Segment Open
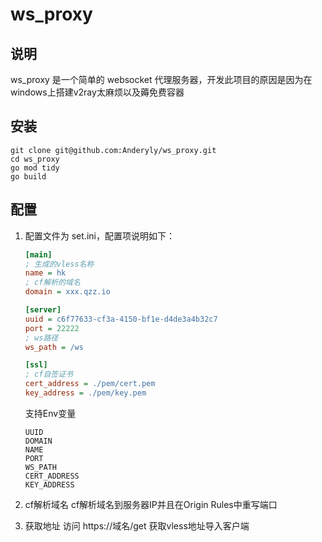 # ws_proxy

## 说明
ws_proxy 是一个简单的 websocket 代理服务器，开发此项目的原因是因为在windows上搭建v2ray太麻烦以及薅免费容器

## 安装
```
git clone git@github.com:Anderyly/ws_proxy.git 
cd ws_proxy
go mod tidy
go build
```

## 配置
1. 配置文件为 set.ini，配置项说明如下：
    ```ini
    [main]
    ; 生成的vless名称
    name = hk 
    ; cf解析的域名
    domain = xxx.qzz.io
    
    [server]
    uuid = c6f77633-cf3a-4150-bf1e-d4de3a4b32c7
    port = 22222
    ; ws路径
    ws_path = /ws
    
    [ssl]
    ; cf自签证书
    cert_address = ./pem/cert.pem
    key_address = ./pem/key.pem
    ```
   支持Env变量
   ```text
   UUID
   DOMAIN
   NAME
   PORT
   WS_PATH
   CERT_ADDRESS
   KEY_ADDRESS 
   ```
   
2. cf解析域名
    cf解析域名到服务器IP并且在Origin Rules中重写端口

3. 获取地址
   访问 https://域名/get 获取vless地址导入客户端
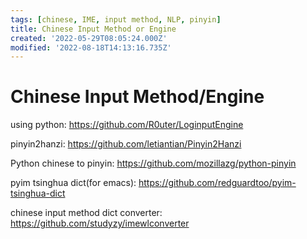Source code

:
 ```yaml
---
tags: [chinese, IME, input method, NLP, pinyin]
title: Chinese Input Method or Engine
created: '2022-05-29T08:05:24.000Z'
modified: '2022-08-18T14:13:16.735Z'
---
```


# Chinese Input Method/Engine

using python:
https://github.com/R0uter/LoginputEngine

pinyin2hanzi:
https://github.com/letiantian/Pinyin2Hanzi

Python chinese to pinyin:
https://github.com/mozillazg/python-pinyin

pyim tsinghua dict(for emacs):
https://github.com/redguardtoo/pyim-tsinghua-dict

chinese input method dict converter: 
https://github.com/studyzy/imewlconverter

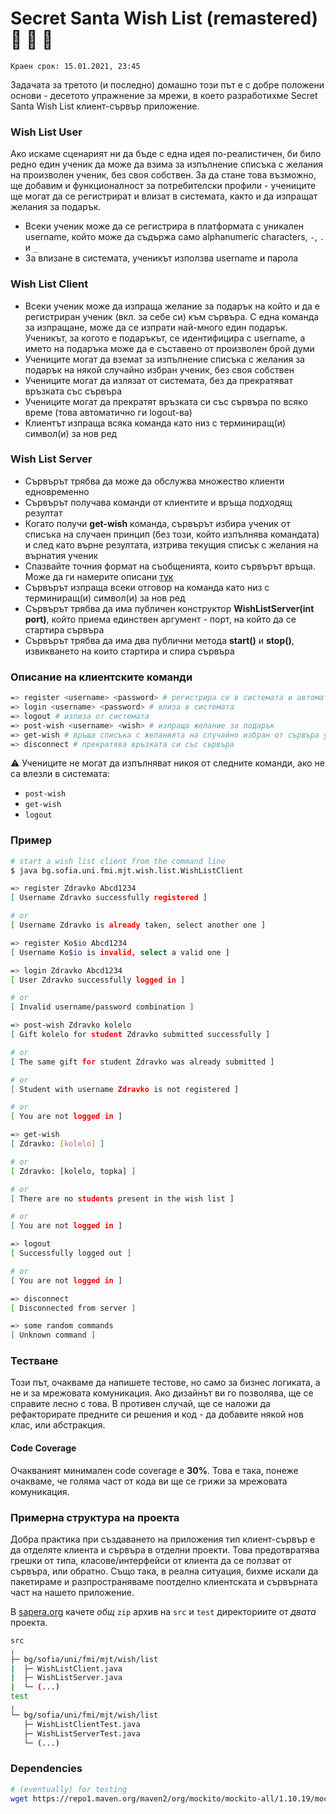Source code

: # Secret Santa Wish List (remastered) :santa: :gift: :christmas_tree:

`Краен срок: 15.01.2021, 23:45`

Задачата за третото (и последно) домашно този път е с добре положени основи - десетото упражнение за мрежи, в което разработихме Secret Santa Wish List клиент-сървър приложение.

### Wish List User

Ако искаме сценарият ни да бъде с една идея по-реалистичен, би било редно един ученик да може да взима за изпълнение списъка с желания на произволен ученик, без своя собствен.
За да стане това възможно, ще добавим и функционалност за потребителски профили - учениците ще могат да се регистрират и влизат в системата, както и да изпращат желания за подарък.

- Всеки ученик може да се регистрира в платформата с уникален username, който може да съдържа само alphanumeric characters, `-`, `.` и `_`
- За влизане в системата, ученикът използва username и парола

### Wish List Client

- Всеки ученик може да изпраща желание за подарък на който и да е регистриран ученик (вкл. за себе си) към сървъра. С една команда за изпращане, може да се изпрати най-много един подарък. Ученикът, за когото е подаръкът, се идентифицира с username, а името на подаръка може да е съставено от произволен брой думи
- Учениците могат да вземат за изпълнение списъка с желания за подарък на някой случайно избран ученик, без своя собствен
- Учениците могат да излязат от системата, без да прекратяват връзката със сървъра
- Учениците могат да прекратят връзката си със сървъра по всяко време (това автоматично ги logout-ва)
- Клиентът изпраща всяка команда като низ с терминиращ(и) символ(и) за нов ред

### Wish List Server

- Сървърът трябва да може да обслужва множество клиенти едновременно
- Сървърът получава команди от клиентите и връща подходящ резултат
- Когато получи **get-wish** команда, сървърът избира ученик от списъка на случаен принцип (без този, който изпълнява командата) и след като върне резултата, изтрива текущия списък с желания на върнатия ученик
- Спазвайте точния формат на съобщенията, които сървърът връща. Може да ги намерите описани [тук](https://github.com/fmi/java-course/blob/master/homeworks/03-wishlist/README.md#Пример)
- Сървърът изпраща всеки отговор на команда като низ с терминиращ(и) символ(и) за нов ред
- Сървърът трябва да има публичен конструктор **WishListServer(int port)**, който приема единствен аргумент - порт, на който да се стартира сървъра
- Сървърът трябва да има два публични метода **start()** и **stop()**, извикването на които стартира и спира сървъра

### Описание на клиентските команди

```bash
=> register <username> <password> # регистрира се в системата и автоматично влиза в нея
=> login <username> <password> # влиза в системата
=> logout # излиза от системата
=> post-wish <username> <wish> # изпраща желание за подарък
=> get-wish # връща списъка с желанията на случайно избран от сървъра ученик, без неговия
=> disconnect # прекратява връзката си със сървъра
```

:warning: Учениците не могат да изпълняват никоя от следните команди, ако не са влезли в системата:
- `post-wish`
- `get-wish`
- `logout`

### Пример

```bash
# start a wish list client from the command line
$ java bg.sofia.uni.fmi.mjt.wish.list.WishListClient

=> register Zdravko Abcd1234
[ Username Zdravko successfully registered ]

# or
[ Username Zdravko is already taken, select another one ]

=> register Ko$io Abcd1234
[ Username Ko$io is invalid, select a valid one ]

=> login Zdravko Abcd1234
[ User Zdravko successfully logged in ]

# or
[ Invalid username/password combination ]

=> post-wish Zdravko kolelo
[ Gift kolelo for student Zdravko submitted successfully ]

# or
[ The same gift for student Zdravko was already submitted ]

# or
[ Student with username Zdravko is not registered ]

# or
[ You are not logged in ]

=> get-wish
[ Zdravko: [kolelo] ]

# or
[ Zdravko: [kolelo, topka] ]

# or
[ There are no students present in the wish list ]

# or
[ You are not logged in ]

=> logout
[ Successfully logged out ]

# or
[ You are not logged in ]

=> disconnect
[ Disconnected from server ]

=> some random commands
[ Unknown command ]
```

### Тестване

Този път, очакваме да напишете тестове, но само за бизнес логиката, a не и за мрежовата комуникация.
Ако дизайнът ви го позволява, ще се справите лесно с това. В противен случай, ще се наложи да рефакторирате предните си решения и код - да добавите някой нов клас, или абстракция.

#### Code Coverage

Очакваният минимален code coverage е **30%**. Това е така, понеже очакваме, че голяма част от кода ви ще се грижи за мрежовата комуникация.

### Примерна структура на проекта

Добра практика при създаването на приложения тип клиент-сървър е да отделяте клиента и сървъра в отделни проекти. Това предотвратява грешки от типа, класове/интерфейси от клиента да се ползват от сървъра, или обратно. Също така, в реална ситуация, бихме искали да пакетираме и разпространяваме поотделно клиентската и сървърната част на нашето приложение.

В [sapera.org](http://grader.sapera.org/) качете *oбщ* `zip` архив на `src` и `test` директориите от *двата* проекта.

```bash
src
╷
├─ bg/sofia/uni/fmi/mjt/wish/list
|  ├─ WishListClient.java
|  ├─ WishListServer.java
|  └─ (...)
test
╷
└─ bg/sofia/uni/fmi/mjt/wish/list
   ├─ WishListClientTest.java
   ├─ WishListServerTest.java
   └─ (...)
```

### Dependencies

```bash
# (eventually) for testing
wget https://repo1.maven.org/maven2/org/mockito/mockito-all/1.10.19/mockito-all-1.10.19.jar
```
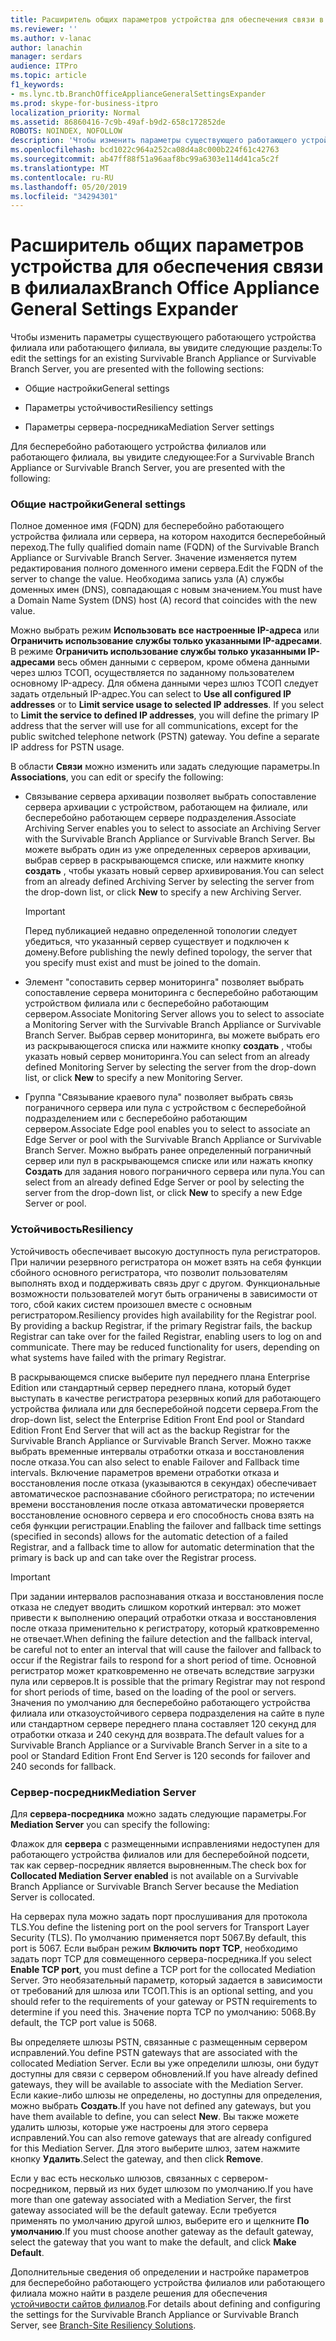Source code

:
 ```yaml
---
title: Расширитель общих параметров устройства для обеспечения связи в филиалах
ms.reviewer: ''
ms.author: v-lanac
author: lanachin
manager: serdars
audience: ITPro
ms.topic: article
f1_keywords:
- ms.lync.tb.BranchOfficeApplianceGeneralSettingsExpander
ms.prod: skype-for-business-itpro
localization_priority: Normal
ms.assetid: 86860416-7c9b-49af-b9d2-658c172852de
ROBOTS: NOINDEX, NOFOLLOW
description: 'Чтобы изменить параметры существующего работающего устройства филиала или работающего филиала, вы увидите следующие разделы:'
ms.openlocfilehash: bcd1022c964a252ca08d4a8c000b224f61c42763
ms.sourcegitcommit: ab47ff88f51a96aaf8bc99a6303e114d41ca5c2f
ms.translationtype: MT
ms.contentlocale: ru-RU
ms.lasthandoff: 05/20/2019
ms.locfileid: "34294301"
---
```

# <a name="branch-office-appliance-general-settings-expander"></a><span data-ttu-id="42b8c-103">Расширитель общих параметров устройства для обеспечения связи в филиалах</span><span class="sxs-lookup"><span data-stu-id="42b8c-103">Branch Office Appliance General Settings Expander</span></span>

<span data-ttu-id="42b8c-104">Чтобы изменить параметры существующего работающего устройства филиала или работающего филиала, вы увидите следующие разделы:</span><span class="sxs-lookup"><span data-stu-id="42b8c-104">To edit the settings for an existing Survivable Branch Appliance or Survivable Branch Server, you are presented with the following sections:</span></span>

- <span data-ttu-id="42b8c-105">Общие настройки</span><span class="sxs-lookup"><span data-stu-id="42b8c-105">General settings</span></span>

- <span data-ttu-id="42b8c-106">Параметры устойчивости</span><span class="sxs-lookup"><span data-stu-id="42b8c-106">Resiliency settings</span></span>

- <span data-ttu-id="42b8c-107">Параметры сервера-посредника</span><span class="sxs-lookup"><span data-stu-id="42b8c-107">Mediation Server settings</span></span>


<span data-ttu-id="42b8c-108">Для бесперебойно работающего устройства филиалов или работающего филиала, вы увидите следующее:</span><span class="sxs-lookup"><span data-stu-id="42b8c-108">For a Survivable Branch Appliance or Survivable Branch Server, you are presented with the following:</span></span>

### <a name="general-settings"></a><span data-ttu-id="42b8c-109">Общие настройки</span><span class="sxs-lookup"><span data-stu-id="42b8c-109">General settings</span></span>

<span data-ttu-id="42b8c-110">Полное доменное имя (FQDN) для бесперебойно работающего устройства филиала или сервера, на котором находится бесперебойный переход.</span><span class="sxs-lookup"><span data-stu-id="42b8c-110">The fully qualified domain name (FQDN) of the Survivable Branch Appliance or Survivable Branch Server.</span></span> <span data-ttu-id="42b8c-111">Значение изменяется путем редактирования полного доменного имени сервера.</span><span class="sxs-lookup"><span data-stu-id="42b8c-111">Edit the FQDN of the server to change the value.</span></span> <span data-ttu-id="42b8c-112">Необходима запись узла (A) службы доменных имен (DNS), совпадающая с новым значением.</span><span class="sxs-lookup"><span data-stu-id="42b8c-112">You must have a Domain Name System (DNS) host (A) record that coincides with the new value.</span></span>

<span data-ttu-id="42b8c-p102">Можно выбрать режим **Использовать все настроенные IP-адреса** или **Ограничить использование службы только указанными IP-адресами**. В режиме **Ограничить использование службы только указанными IP-адресами** весь обмен данными с сервером, кроме обмена данными через шлюз ТСОП, осуществляется по заданному пользователем основному IP-адресу. Для обмена данными через шлюз ТСОП следует задать отдельный IP-адрес.</span><span class="sxs-lookup"><span data-stu-id="42b8c-p102">You can select to **Use all configured IP addresses** or to **Limit service usage to selected IP addresses**. If you select to **Limit the service to defined IP addresses**, you will define the primary IP address that the server will use for all communications, except for the public switched telephone network (PSTN) gateway. You define a separate IP address for PSTN usage.</span></span>

<span data-ttu-id="42b8c-116">В области **Связи** можно изменить или задать следующие параметры.</span><span class="sxs-lookup"><span data-stu-id="42b8c-116">In **Associations**, you can edit or specify the following:</span></span>

- <span data-ttu-id="42b8c-117">Связывание сервера архивации позволяет выбрать сопоставление сервера архивации с устройством, работающем на филиале, или бесперебойно работающем сервере подразделения.</span><span class="sxs-lookup"><span data-stu-id="42b8c-117">Associate Archiving Server enables you to select to associate an Archiving Server with the Survivable Branch Appliance or Survivable Branch Server.</span></span> <span data-ttu-id="42b8c-118">Вы можете выбрать один из уже определенных серверов архивации, выбрав сервер в раскрывающемся списке, или нажмите кнопку **создать** , чтобы указать новый сервер архивирования.</span><span class="sxs-lookup"><span data-stu-id="42b8c-118">You can select from an already defined Archiving Server by selecting the server from the drop-down list, or click **New** to specify a new Archiving Server.</span></span>

    > [!IMPORTANT]
    > <span data-ttu-id="42b8c-119">Перед публикацией недавно определенной топологии следует убедиться, что указанный сервер существует и подключен к домену.</span><span class="sxs-lookup"><span data-stu-id="42b8c-119">Before publishing the newly defined topology, the server that you specify must exist and must be joined to the domain.</span></span>

- <span data-ttu-id="42b8c-120">Элемент "сопоставить сервер мониторинга" позволяет выбрать сопоставление сервера мониторинга с бесперебойно работающим устройством филиала или с бесперебойно работающим сервером.</span><span class="sxs-lookup"><span data-stu-id="42b8c-120">Associate Monitoring Server allows you to select to associate a Monitoring Server with the Survivable Branch Appliance or Survivable Branch Server.</span></span> <span data-ttu-id="42b8c-121">Выбрав сервер мониторинга, вы можете выбрать его из раскрывающегося списка или нажмите кнопку **создать** , чтобы указать новый сервер мониторинга.</span><span class="sxs-lookup"><span data-stu-id="42b8c-121">You can select from an already defined Monitoring Server by selecting the server from the drop-down list, or click **New** to specify a new Monitoring Server.</span></span>

- <span data-ttu-id="42b8c-122">Группа "Связывание краевого пула" позволяет выбрать связь пограничного сервера или пула с устройством с бесперебойной подразделением или с бесперебойно работающим сервером.</span><span class="sxs-lookup"><span data-stu-id="42b8c-122">Associate Edge pool enables you to select to associate an Edge Server or pool with the Survivable Branch Appliance or Survivable Branch Server.</span></span> <span data-ttu-id="42b8c-123">Можно выбрать ранее определенный пограничный сервер или пул в раскрывающемся списке или или нажать кнопку **Создать** для задания нового пограничного сервера или пула.</span><span class="sxs-lookup"><span data-stu-id="42b8c-123">You can select from an already defined Edge Server or pool by selecting the server from the drop-down list, or click **New** to specify a new Edge Server or pool.</span></span>

### <a name="resiliency"></a><span data-ttu-id="42b8c-124">Устойчивость</span><span class="sxs-lookup"><span data-stu-id="42b8c-124">Resiliency</span></span>

<span data-ttu-id="42b8c-p106">Устойчивость обеспечивает высокую доступность пула регистраторов. При наличии резервного регистратора он может взять на себя функции сбойного основного регистратора, что позволит пользователям выполнять вход и поддерживать связь друг с другом. Функциональные возможности пользователей могут быть ограничены в зависимости от того, сбой каких систем произошел вместе с основным регистратором.</span><span class="sxs-lookup"><span data-stu-id="42b8c-p106">Resiliency provides high availability for the Registrar pool. By providing a backup Registrar, if the primary Registrar fails, the backup Registrar can take over for the failed Registrar, enabling users to log on and communicate. There may be reduced functionality for users, depending on what systems have failed with the primary Registrar.</span></span>

<span data-ttu-id="42b8c-128">В раскрывающемся списке выберите пул переднего плана Enterprise Edition или стандартный сервер переднего плана, который будет выступать в качестве регистратора резервных копий для работающего устройства филиала или для бесперебойной подсети сервера.</span><span class="sxs-lookup"><span data-stu-id="42b8c-128">From the drop-down list, select the Enterprise Edition Front End pool or Standard Edition Front End Server that will act as the backup Registrar for the Survivable Branch Appliance or Survivable Branch Server.</span></span> <span data-ttu-id="42b8c-129">Можно также выбрать временные интервалы отработки отказа и восстановления после отказа.</span><span class="sxs-lookup"><span data-stu-id="42b8c-129">You can also select to enable Failover and Fallback time intervals.</span></span> <span data-ttu-id="42b8c-130">Включение параметров времени отработки отказа и восстановления после отказа (указываются в секундах) обеспечивает автоматическое распознавание сбойного регистратора; по истечении времени восстановления после отказа автоматически проверяется восстановление основного сервера и его способность снова взять на себя функции регистрации.</span><span class="sxs-lookup"><span data-stu-id="42b8c-130">Enabling the failover and fallback time settings (specified in seconds) allows for the automatic detection of a failed Registrar, and a fallback time to allow for automatic determination that the primary is back up and can take over the Registrar process.</span></span>

> [!IMPORTANT]
> <span data-ttu-id="42b8c-131">При задании интервалов распознавания отказа и восстановления после отказа не следует вводить слишком короткий интервал: это может привести к выполнению операций отработки отказа и восстановления после отказа применительно к регистратору, который кратковременно не отвечает.</span><span class="sxs-lookup"><span data-stu-id="42b8c-131">When defining the failure detection and the fallback interval, be careful not to enter an interval that will cause the failover and fallback to occur if the Registrar fails to respond for a short period of time.</span></span> <span data-ttu-id="42b8c-132">Основной регистратор может кратковременно не отвечать вследствие загрузки пула или серверов.</span><span class="sxs-lookup"><span data-stu-id="42b8c-132">It is possible that the primary Registrar may not respond for short periods of time, based on the loading of the pool or servers.</span></span> <span data-ttu-id="42b8c-133">Значения по умолчанию для бесперебойно работающего устройства филиала или отказоустойчивого сервера подразделения на сайте в пуле или стандартном сервере переднего плана составляет 120 секунд для отработки отказа и 240 секунд для возврата.</span><span class="sxs-lookup"><span data-stu-id="42b8c-133">The default values for a Survivable Branch Appliance or a Survivable Branch Server in a site to a pool or Standard Edition Front End Server is 120 seconds for failover and 240 seconds for fallback.</span></span>

### <a name="mediation-server"></a><span data-ttu-id="42b8c-134">Сервер-посредник</span><span class="sxs-lookup"><span data-stu-id="42b8c-134">Mediation Server</span></span>

<span data-ttu-id="42b8c-135">Для **сервера-посредника** можно задать следующие параметры.</span><span class="sxs-lookup"><span data-stu-id="42b8c-135">For **Mediation Server** you can specify the following:</span></span>

<span data-ttu-id="42b8c-136">Флажок для **сервера** с размещенными исправлениями недоступен для работающего устройства филиалов или для бесперебойной подсети, так как сервер-посредник является выровненным.</span><span class="sxs-lookup"><span data-stu-id="42b8c-136">The check box for **Collocated Mediation Server enabled** is not available on a Survivable Branch Appliance or Survivable Branch Server because the Mediation Server is collocated.</span></span>

<span data-ttu-id="42b8c-137">На серверах пула можно задать порт прослушивания для протокола TLS.</span><span class="sxs-lookup"><span data-stu-id="42b8c-137">You define the listening port on the pool servers for Transport Layer Security (TLS).</span></span> <span data-ttu-id="42b8c-138">По умолчанию применяется порт 5067.</span><span class="sxs-lookup"><span data-stu-id="42b8c-138">By default, this port is 5067.</span></span> <span data-ttu-id="42b8c-139">Если выбран режим **Включить порт TCP**, необходимо задать порт TCP для совмещенного сервера-посредника.</span><span class="sxs-lookup"><span data-stu-id="42b8c-139">If you select **Enable TCP port**, you must define a TCP port for the collocated Mediation Server.</span></span> <span data-ttu-id="42b8c-140">Это необязательный параметр, который задается в зависимости от требований для шлюза или ТСОП.</span><span class="sxs-lookup"><span data-stu-id="42b8c-140">This is an optional setting, and you should refer to the requirements of your gateway or PSTN requirements to determine if you need this.</span></span> <span data-ttu-id="42b8c-141">Значение порта TCP по умолчанию: 5068.</span><span class="sxs-lookup"><span data-stu-id="42b8c-141">By default, the TCP port value is 5068.</span></span>

<span data-ttu-id="42b8c-142">Вы определяете шлюзы PSTN, связанные с размещенным сервером исправлений.</span><span class="sxs-lookup"><span data-stu-id="42b8c-142">You define PSTN gateways that are associated with the collocated Mediation Server.</span></span> <span data-ttu-id="42b8c-143">Если вы уже определили шлюзы, они будут доступны для связи с сервером обновлений.</span><span class="sxs-lookup"><span data-stu-id="42b8c-143">If you have already defined gateways, they will be available to associate with the Mediation Server.</span></span> <span data-ttu-id="42b8c-144">Если какие-либо шлюзы не определены, но доступны для определения, можно выбрать **Создать**.</span><span class="sxs-lookup"><span data-stu-id="42b8c-144">If you have not defined any gateways, but you have them available to define, you can select **New**.</span></span> <span data-ttu-id="42b8c-145">Вы также можете удалить шлюзы, которые уже настроены для этого сервера исправлений.</span><span class="sxs-lookup"><span data-stu-id="42b8c-145">You can also remove gateways that are already configured for this Mediation Server.</span></span> <span data-ttu-id="42b8c-146">Для этого выберите шлюз, затем нажмите кнопку **Удалить**.</span><span class="sxs-lookup"><span data-stu-id="42b8c-146">Select the gateway, and then click **Remove**.</span></span>

<span data-ttu-id="42b8c-147">Если у вас есть несколько шлюзов, связанных с сервером-посредником, первый из них будет шлюзом по умолчанию.</span><span class="sxs-lookup"><span data-stu-id="42b8c-147">If you have more than one gateway associated with a Mediation Server, the first gateway associated will be the default gateway.</span></span> <span data-ttu-id="42b8c-148">Если требуется применять по умолчанию другой шлюз, выберите его и щелкните **По умолчанию**.</span><span class="sxs-lookup"><span data-stu-id="42b8c-148">If you must choose another gateway as the default gateway, select the gateway that you want to make the default, and click **Make Default**.</span></span>


<span data-ttu-id="42b8c-149">Дополнительные сведения об определении и настройке параметров для бесперебойно работающего устройства филиалов или работающего филиала можно найти в разделе решения для обеспечения [устойчивости сайтов филиалов](https://technet.microsoft.com/library/1700f99b-709c-4e47-88eb-c0a5490e26e2.aspx).</span><span class="sxs-lookup"><span data-stu-id="42b8c-149">For details about defining and configuring the settings for the Survivable Branch Appliance or Survivable Branch Server, see [Branch-Site Resiliency Solutions](https://technet.microsoft.com/library/1700f99b-709c-4e47-88eb-c0a5490e26e2.aspx).</span></span>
Segment Closed
> **Exercise**: Your task is to copy each line of the material that contains the word "start".

> **Solution to this problem**:
- Сървърът трябва да има два публични метода **start()** и **stop()**, извикването на които стартира и спира сървъра
# start a wish list client from the command line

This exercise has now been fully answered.